** LISTED ENTRIES follows **

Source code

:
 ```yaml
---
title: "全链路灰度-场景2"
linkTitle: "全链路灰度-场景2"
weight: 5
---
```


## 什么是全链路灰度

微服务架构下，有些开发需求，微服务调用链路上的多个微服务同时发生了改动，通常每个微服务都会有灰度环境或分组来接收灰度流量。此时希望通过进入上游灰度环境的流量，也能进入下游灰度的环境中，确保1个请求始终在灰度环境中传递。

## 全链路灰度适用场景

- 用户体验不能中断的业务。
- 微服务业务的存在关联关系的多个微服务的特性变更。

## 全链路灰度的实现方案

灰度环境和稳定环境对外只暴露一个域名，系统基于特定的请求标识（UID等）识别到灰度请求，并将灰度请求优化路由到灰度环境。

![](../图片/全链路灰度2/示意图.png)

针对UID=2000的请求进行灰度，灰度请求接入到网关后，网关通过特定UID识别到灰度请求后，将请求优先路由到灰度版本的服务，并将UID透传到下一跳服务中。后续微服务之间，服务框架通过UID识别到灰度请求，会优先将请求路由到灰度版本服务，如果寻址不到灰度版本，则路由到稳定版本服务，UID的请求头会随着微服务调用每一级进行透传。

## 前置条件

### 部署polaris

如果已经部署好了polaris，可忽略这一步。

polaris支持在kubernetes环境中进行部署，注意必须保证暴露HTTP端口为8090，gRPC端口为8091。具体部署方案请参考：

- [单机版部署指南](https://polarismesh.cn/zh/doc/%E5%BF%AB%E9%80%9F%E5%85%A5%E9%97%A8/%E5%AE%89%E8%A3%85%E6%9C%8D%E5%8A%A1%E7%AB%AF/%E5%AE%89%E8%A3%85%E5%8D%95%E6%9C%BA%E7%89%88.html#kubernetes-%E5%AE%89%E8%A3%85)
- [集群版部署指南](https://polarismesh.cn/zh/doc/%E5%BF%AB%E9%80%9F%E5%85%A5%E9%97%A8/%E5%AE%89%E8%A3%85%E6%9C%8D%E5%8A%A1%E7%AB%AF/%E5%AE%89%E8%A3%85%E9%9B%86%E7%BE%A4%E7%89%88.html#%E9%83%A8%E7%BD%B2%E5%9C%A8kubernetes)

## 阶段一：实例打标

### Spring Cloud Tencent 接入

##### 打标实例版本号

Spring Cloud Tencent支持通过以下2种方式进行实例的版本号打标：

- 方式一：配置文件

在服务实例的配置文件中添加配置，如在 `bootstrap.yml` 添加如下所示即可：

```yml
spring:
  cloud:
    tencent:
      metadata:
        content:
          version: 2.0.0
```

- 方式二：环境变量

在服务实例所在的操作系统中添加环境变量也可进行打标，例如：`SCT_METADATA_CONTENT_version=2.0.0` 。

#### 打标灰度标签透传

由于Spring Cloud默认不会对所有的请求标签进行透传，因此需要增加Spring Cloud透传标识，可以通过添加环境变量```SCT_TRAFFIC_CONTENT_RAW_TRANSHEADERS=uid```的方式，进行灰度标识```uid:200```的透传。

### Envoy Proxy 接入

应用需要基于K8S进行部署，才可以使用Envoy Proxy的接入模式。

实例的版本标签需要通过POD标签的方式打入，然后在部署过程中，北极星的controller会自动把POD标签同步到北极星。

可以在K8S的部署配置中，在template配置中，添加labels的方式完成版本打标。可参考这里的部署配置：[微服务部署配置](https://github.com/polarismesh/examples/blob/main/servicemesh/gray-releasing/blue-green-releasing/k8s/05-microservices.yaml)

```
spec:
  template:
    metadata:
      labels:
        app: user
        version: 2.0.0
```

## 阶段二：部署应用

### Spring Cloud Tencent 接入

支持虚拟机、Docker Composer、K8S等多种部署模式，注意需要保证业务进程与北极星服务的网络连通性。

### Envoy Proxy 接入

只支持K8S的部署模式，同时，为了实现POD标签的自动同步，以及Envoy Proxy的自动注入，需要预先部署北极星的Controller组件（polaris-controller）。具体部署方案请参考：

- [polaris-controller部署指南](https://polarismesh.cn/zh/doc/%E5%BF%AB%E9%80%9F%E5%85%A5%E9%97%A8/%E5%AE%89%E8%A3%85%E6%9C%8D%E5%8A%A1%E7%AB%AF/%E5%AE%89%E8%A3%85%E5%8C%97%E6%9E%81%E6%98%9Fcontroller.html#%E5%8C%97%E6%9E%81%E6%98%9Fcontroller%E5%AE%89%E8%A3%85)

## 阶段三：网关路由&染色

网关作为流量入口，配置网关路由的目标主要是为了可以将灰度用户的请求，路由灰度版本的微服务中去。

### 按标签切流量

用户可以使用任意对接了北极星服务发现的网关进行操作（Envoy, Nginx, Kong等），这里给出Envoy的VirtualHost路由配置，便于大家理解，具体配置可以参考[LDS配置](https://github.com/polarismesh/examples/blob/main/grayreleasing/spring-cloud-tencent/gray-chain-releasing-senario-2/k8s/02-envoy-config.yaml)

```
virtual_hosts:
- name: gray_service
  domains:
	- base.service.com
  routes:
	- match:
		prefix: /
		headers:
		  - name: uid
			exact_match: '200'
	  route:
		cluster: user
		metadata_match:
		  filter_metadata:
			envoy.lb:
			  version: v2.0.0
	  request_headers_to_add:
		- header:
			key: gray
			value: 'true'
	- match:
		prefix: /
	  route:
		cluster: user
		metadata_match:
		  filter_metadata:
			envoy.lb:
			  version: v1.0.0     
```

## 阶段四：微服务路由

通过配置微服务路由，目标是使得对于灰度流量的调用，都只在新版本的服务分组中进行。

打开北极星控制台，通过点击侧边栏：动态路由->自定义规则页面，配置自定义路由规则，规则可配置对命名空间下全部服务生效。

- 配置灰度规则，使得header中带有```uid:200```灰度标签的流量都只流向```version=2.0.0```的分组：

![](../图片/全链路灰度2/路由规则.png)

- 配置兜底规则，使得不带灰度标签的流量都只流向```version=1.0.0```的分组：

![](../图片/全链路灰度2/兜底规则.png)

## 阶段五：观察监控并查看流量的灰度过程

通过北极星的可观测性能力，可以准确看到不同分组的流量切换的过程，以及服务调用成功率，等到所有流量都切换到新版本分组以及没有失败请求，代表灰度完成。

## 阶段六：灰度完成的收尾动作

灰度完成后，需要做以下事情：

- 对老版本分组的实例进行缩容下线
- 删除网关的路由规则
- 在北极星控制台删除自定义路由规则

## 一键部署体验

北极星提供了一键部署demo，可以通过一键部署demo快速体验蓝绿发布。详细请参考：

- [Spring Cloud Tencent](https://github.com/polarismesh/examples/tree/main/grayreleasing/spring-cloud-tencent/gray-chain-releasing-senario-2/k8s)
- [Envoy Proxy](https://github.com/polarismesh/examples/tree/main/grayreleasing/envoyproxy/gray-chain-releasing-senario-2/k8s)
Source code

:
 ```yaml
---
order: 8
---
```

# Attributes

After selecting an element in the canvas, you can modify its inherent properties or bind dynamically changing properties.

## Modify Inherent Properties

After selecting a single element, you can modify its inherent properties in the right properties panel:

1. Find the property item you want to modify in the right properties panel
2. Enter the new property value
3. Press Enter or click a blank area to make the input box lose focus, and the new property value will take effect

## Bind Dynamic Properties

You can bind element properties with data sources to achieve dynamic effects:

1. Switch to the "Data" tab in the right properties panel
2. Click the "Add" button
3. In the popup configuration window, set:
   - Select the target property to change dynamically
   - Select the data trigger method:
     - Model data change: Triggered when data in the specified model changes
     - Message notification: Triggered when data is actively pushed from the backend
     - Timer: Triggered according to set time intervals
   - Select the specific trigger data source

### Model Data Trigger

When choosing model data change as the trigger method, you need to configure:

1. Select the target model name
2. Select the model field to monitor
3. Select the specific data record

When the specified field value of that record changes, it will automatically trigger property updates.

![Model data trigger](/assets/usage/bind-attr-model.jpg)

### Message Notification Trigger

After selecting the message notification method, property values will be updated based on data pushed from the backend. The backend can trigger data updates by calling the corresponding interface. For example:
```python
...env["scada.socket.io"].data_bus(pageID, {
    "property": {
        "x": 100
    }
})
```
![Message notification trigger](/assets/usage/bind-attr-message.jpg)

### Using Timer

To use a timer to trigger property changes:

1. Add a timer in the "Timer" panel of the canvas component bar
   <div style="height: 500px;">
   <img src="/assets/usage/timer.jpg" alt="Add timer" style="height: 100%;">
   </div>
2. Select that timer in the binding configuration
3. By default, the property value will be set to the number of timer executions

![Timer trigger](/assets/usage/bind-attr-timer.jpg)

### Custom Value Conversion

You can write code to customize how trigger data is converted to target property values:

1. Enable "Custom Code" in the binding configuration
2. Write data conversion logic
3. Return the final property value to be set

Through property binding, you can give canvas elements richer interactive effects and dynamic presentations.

** End of LISTED ENTRIES **

TASK DIRECTIONS -
Return the lines beginning at the one that contains "To use a timer" and continuing through the last line of the data, exactly as they stand and without any others.

EXPECTED OUTPUT -
To use a timer to trigger property changes:

1. Add a timer in the "Timer" panel of the canvas component bar
   <div style="height: 500px;">
   <img src="/assets/usage/timer.jpg" alt="Add timer" style="height: 100%;">
   </div>
2. Select that timer in the binding configuration
3. By default, the property value will be set to the number of timer executions

![Timer trigger](/assets/usage/bind-attr-timer.jpg)

### Custom Value Conversion

You can write code to customize how trigger data is converted to target property values:

1. Enable "Custom Code" in the binding configuration
2. Write data conversion logic
3. Return the final property value to be set

Through property binding, you can give canvas elements richer interactive effects and dynamic presentations.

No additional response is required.